_TASK GOAL_: Filter the entries below, keeping only lines with "hydrogen".

_RECORDS FOR THIS TASK_:
== Segment start ==

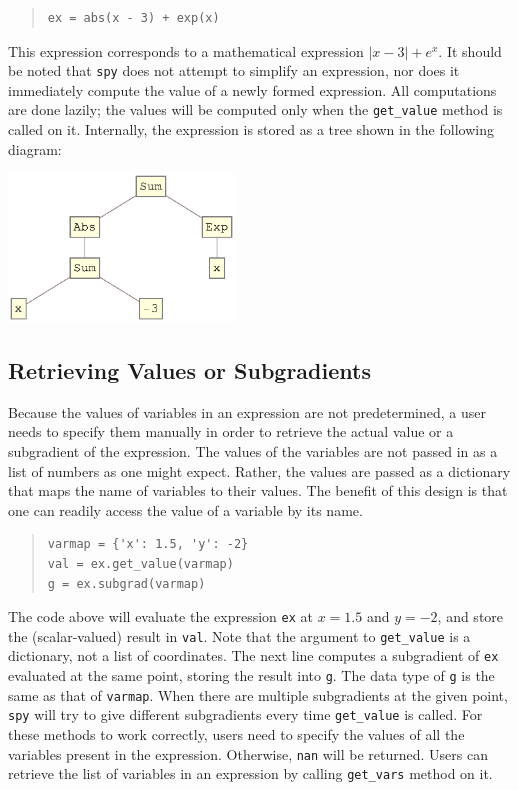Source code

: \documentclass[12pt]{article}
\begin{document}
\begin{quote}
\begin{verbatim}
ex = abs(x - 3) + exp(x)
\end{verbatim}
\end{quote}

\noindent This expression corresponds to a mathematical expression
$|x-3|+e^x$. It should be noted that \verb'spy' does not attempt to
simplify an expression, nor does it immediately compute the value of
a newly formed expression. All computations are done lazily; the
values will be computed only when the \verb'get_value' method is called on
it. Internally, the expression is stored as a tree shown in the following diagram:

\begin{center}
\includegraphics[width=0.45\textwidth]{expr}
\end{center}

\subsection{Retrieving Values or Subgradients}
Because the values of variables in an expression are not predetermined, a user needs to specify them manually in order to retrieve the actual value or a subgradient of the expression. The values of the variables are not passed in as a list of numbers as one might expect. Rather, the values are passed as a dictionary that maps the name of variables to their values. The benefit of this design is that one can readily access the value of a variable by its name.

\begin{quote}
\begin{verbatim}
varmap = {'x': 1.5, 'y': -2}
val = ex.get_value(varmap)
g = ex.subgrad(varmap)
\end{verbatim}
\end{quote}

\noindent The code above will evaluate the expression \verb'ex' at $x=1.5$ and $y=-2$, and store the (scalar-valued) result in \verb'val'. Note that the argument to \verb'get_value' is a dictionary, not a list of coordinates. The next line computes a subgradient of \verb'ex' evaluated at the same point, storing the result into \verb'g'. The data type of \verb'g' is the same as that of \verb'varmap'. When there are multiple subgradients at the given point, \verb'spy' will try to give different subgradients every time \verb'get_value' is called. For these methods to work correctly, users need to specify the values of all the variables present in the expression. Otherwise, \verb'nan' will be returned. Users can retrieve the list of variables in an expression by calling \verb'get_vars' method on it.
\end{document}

== Segment end ==
== Segment start ==

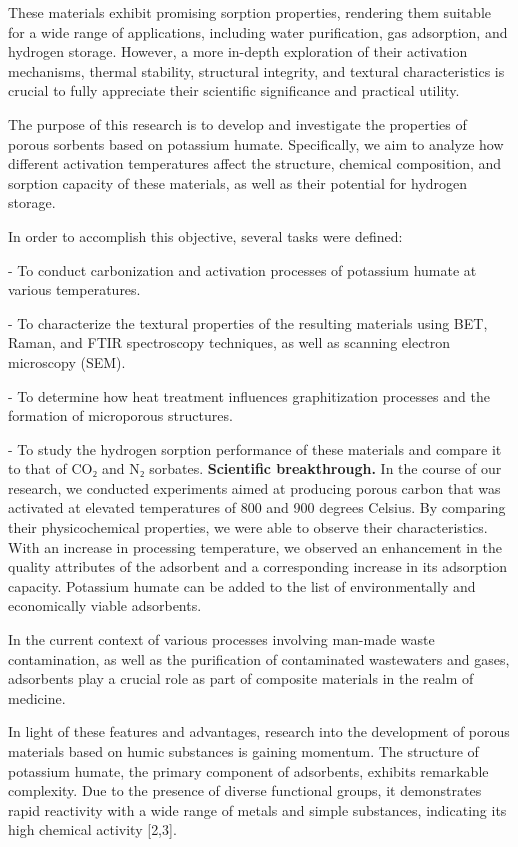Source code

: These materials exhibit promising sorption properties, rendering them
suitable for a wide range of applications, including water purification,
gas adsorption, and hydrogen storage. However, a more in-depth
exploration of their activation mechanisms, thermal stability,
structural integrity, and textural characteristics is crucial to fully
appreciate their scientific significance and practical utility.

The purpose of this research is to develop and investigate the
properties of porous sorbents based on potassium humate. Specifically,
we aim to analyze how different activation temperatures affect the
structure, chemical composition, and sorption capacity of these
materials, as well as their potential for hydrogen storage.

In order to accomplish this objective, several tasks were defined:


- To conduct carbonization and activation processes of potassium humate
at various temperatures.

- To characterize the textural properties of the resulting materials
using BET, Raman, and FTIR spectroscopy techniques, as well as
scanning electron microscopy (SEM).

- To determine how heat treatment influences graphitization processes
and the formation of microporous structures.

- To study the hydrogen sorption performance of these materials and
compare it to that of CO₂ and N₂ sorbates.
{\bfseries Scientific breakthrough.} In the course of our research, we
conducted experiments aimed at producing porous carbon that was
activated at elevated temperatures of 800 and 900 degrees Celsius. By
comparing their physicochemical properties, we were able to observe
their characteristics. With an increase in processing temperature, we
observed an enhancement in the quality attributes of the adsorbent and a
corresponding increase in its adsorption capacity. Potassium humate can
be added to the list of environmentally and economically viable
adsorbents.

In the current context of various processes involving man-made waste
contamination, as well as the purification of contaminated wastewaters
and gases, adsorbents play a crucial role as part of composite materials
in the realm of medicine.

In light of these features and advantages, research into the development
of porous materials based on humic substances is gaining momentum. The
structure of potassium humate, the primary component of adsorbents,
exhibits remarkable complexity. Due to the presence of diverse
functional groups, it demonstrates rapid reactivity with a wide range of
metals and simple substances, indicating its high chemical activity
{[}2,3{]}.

== Segment end ==

_THE COMPLETED TASK_:
gas adsorption, and hydrogen storage. However, a more in-depth
materials, as well as their potential for hydrogen storage.
- To study the hydrogen sorption performance of these materials and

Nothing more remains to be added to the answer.